Tango satánico - László Krasznahorkai
Son doce. Son doce capítulos. Podría decir que son doce campanadas: una, dos, tres, cuatro, cinco, seis y, a continuación, seis, cinco, cuatro, tres, dos, una. Los capítulos están numerados con números romanos, lo cual me parece bien; ello les da un toque más solemne, ello remite a tiempos arcaicos, antiguos, como si fuera el vestigio de algo fuertemente enraizado en la tierra del origen de los tiempos, de algo escrito e inamovible, de algo de lo que no podemos escapar.
No sé cuántas campanas escucha Futaki. Sí sé que me gustaría decir que son doce. Sería algo profético. Sería cerrar un círculo. Una, dos, tres, cuatro, cinco, seis y, a continuación, seis, cinco, cuatro, tres, dos, una. Como los capítulos de esta novela: del I al VI, la primera parte; del VI al I, la segunda. Como la vida: avanzamos por su línea temporal y, traspasado su meridiano, tomamos conciencia de que el camino ante nosotros no es sino una cuenta atrás. Ese es el pensamiento que se abre paso en la mente de Futaki tras despertarse por ese sonido de campanas que siente como una premonición y que, más que llamar a muertos, parece anunciar la muerte.

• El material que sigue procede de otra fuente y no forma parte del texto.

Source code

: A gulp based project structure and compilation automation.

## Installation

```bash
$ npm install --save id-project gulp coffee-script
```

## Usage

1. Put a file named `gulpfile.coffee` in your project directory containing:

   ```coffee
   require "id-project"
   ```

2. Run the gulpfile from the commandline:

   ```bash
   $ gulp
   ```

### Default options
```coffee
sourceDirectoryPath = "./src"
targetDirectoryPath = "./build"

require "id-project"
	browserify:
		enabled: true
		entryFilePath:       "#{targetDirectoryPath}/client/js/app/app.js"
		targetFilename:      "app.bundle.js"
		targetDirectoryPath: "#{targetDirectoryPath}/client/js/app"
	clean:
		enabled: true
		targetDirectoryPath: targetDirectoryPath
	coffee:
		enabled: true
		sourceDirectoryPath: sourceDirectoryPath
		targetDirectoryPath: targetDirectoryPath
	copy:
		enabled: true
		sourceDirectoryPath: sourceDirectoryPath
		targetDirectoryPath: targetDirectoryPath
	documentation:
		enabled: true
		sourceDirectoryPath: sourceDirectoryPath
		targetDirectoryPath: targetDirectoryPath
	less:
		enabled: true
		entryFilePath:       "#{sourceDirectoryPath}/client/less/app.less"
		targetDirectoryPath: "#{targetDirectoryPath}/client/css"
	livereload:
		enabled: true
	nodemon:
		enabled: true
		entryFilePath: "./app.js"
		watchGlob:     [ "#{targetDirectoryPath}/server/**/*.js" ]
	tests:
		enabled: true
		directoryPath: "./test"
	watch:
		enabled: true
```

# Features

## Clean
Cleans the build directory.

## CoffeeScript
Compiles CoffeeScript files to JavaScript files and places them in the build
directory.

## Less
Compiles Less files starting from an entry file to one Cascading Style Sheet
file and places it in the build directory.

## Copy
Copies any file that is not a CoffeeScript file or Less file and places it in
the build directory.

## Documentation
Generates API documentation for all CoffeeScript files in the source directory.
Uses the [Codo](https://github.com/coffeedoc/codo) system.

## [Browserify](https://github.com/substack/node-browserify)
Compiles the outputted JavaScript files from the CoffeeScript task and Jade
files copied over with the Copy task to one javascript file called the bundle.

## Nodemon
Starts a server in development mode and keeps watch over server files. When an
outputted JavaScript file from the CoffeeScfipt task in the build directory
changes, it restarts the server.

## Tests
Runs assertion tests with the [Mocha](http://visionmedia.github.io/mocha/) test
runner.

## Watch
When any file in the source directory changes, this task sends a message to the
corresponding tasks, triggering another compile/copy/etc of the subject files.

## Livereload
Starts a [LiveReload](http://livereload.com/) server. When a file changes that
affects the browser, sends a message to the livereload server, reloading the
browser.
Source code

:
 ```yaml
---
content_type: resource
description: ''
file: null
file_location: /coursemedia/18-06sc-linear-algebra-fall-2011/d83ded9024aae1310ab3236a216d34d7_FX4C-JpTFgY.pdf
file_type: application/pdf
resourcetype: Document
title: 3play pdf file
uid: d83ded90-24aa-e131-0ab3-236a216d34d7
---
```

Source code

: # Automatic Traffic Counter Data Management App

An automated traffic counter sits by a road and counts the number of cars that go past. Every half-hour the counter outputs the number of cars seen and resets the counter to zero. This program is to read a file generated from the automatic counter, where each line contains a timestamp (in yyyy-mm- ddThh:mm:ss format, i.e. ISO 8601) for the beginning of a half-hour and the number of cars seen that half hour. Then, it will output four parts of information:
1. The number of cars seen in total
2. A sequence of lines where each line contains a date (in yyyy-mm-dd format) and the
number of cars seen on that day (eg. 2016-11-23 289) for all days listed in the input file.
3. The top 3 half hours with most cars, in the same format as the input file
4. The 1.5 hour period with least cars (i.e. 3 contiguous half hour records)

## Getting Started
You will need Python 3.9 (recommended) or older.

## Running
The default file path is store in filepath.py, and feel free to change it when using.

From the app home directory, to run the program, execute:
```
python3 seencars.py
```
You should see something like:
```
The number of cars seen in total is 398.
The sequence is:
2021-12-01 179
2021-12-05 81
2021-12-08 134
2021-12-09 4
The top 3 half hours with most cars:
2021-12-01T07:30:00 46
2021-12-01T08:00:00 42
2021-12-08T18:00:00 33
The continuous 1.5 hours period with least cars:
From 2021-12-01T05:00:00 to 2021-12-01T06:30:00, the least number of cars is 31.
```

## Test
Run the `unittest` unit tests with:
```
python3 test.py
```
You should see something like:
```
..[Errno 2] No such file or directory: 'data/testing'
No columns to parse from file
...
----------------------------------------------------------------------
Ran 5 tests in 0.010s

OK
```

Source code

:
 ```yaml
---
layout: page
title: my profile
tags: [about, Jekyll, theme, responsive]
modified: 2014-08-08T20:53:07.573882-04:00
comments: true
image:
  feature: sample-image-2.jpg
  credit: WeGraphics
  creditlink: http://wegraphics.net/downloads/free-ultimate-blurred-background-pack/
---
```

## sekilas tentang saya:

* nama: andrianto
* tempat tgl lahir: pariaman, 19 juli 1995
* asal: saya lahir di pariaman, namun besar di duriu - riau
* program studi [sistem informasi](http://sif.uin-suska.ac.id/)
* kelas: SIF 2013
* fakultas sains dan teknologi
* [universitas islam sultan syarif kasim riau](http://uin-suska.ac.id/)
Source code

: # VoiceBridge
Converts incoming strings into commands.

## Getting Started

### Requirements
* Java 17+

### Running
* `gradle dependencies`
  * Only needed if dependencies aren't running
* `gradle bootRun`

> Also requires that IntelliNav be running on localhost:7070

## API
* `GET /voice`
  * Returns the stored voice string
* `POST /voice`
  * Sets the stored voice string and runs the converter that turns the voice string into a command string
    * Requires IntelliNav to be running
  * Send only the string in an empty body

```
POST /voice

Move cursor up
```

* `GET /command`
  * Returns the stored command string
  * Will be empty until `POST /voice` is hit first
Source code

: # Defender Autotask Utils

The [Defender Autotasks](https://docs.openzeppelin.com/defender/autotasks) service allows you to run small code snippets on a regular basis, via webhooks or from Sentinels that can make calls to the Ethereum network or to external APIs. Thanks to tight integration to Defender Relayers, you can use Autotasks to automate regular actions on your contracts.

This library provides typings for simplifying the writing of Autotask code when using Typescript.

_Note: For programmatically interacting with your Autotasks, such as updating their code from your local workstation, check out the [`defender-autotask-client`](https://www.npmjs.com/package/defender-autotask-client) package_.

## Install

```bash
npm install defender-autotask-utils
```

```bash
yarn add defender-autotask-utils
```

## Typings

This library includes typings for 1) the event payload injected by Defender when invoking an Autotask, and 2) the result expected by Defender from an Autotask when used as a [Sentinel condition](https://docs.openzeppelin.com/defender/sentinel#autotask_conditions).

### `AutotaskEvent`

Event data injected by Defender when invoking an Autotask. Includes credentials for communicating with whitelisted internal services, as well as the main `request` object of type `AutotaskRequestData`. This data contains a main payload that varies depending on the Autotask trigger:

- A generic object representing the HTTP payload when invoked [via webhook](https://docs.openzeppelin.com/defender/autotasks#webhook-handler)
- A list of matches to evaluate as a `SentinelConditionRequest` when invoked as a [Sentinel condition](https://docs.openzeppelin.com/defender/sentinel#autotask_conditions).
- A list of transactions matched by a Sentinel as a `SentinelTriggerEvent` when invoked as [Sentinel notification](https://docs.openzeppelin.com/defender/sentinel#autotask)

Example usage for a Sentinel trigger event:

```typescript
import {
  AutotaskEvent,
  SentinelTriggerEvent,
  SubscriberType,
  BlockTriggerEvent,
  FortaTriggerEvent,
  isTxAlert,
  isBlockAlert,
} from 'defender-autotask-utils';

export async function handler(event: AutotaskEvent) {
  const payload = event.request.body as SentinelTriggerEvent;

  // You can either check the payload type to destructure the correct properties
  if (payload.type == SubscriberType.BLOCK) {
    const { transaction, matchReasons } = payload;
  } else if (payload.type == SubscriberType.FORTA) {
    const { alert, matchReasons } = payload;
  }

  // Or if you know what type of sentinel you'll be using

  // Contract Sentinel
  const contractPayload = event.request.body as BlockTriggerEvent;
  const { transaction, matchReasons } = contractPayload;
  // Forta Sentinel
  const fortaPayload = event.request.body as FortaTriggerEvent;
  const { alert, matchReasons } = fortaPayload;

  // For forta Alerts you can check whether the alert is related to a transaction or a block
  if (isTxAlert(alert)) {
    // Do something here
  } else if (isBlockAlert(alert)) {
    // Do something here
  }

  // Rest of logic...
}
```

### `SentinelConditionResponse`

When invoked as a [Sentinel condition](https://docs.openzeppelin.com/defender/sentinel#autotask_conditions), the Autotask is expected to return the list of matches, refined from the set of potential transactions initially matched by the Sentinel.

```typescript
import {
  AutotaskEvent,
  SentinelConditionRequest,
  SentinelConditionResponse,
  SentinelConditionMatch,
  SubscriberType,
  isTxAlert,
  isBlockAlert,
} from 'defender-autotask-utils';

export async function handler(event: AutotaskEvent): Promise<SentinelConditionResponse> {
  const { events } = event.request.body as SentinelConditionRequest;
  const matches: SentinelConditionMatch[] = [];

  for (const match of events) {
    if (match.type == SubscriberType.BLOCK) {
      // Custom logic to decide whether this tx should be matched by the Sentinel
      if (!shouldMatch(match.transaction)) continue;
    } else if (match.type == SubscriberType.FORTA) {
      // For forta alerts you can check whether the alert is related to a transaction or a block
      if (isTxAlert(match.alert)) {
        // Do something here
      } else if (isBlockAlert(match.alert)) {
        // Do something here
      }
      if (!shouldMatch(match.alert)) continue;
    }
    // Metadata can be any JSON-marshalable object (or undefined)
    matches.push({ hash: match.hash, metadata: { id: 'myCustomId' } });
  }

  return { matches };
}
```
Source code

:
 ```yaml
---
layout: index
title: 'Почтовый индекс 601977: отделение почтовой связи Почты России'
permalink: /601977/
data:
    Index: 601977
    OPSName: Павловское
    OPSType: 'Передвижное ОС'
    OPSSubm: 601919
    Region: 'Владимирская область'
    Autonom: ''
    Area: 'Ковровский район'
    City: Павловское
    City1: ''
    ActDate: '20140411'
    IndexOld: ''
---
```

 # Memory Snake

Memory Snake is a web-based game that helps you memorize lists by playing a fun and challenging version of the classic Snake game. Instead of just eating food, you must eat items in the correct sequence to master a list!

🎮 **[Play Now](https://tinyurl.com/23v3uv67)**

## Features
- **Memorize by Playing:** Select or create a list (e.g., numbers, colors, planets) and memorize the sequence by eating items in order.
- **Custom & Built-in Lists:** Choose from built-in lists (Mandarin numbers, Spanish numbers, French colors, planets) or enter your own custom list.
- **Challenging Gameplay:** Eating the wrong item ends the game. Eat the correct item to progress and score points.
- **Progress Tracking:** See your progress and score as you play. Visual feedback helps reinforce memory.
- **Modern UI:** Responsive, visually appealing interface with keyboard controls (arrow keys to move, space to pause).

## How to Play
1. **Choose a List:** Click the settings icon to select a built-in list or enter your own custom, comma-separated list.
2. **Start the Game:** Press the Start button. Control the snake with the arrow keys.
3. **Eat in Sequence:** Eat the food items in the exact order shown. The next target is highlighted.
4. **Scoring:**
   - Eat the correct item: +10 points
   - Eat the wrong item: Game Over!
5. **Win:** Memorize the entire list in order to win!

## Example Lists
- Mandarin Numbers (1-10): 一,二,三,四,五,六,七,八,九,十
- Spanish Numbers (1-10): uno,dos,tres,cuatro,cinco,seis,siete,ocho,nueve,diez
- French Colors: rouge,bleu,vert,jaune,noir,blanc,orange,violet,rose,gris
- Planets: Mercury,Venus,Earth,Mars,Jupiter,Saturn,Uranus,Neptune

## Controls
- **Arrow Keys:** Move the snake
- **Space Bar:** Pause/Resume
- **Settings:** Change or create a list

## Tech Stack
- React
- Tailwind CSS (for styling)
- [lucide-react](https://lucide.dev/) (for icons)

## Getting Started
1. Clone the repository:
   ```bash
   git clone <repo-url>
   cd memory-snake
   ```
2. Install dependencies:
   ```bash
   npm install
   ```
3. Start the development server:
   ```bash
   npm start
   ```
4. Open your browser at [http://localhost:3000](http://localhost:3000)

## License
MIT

«Futaki teme algo. Al amanecer miraba alarmado por la ventana. F. teme la muerte». Eso es lo que observa el médico desde esa atalaya que es esa ventana desde la que no pierde ripio de cuanto sucede en la aldea ni de los movimientos de los escasos habitantes que quedan en ella. Eso es lo que piensa el alcoholizado doctor que ya ni a sí mismo es capaz de cuidar y que, cual si de un Walter Kempowski se tratara, toma nota de todo cuanto ve.
Lo que yo veo es un escenario solitario. Es un terreno fangoso. Un lugar depauperado, abandonado, dejado de la mano de dios por unos habitantes que confían a dios o a saber a quién o qué aquello de lo que ellos mismos deberían ocuparse. Es otoño; eso lo sé desde esas primeras páginas en las que las campanas despiertan a Futaki. Llueve mucho; eso leo en varios momentos a lo largo de esta novela. Llueve sin clemencia, me parece a veces. Y es que no hay clemencia para quienes son víctimas de una fatalidad, parece decir esa lluvia cuyo golpear de gotas es como un repiqueteo de campanas. Pero «esto, damas y caballeros, de que se trate de algo fatal…», dirá más tarde alguien en esta novela, «es un acierto extraordinario…», añadirá. «A ver, ¿cómo puede ser lo fatídico fruto de la casualidad?… Y ya que lo fatídico resulta inevitable, ¿cómo podemos hablar de un accidente?…», concluye ese personaje. ¿Cómo podemos evitar algo que consideramos inevitable y para lo que por tanto no hacemos nada por evitar?, me pregunto yo.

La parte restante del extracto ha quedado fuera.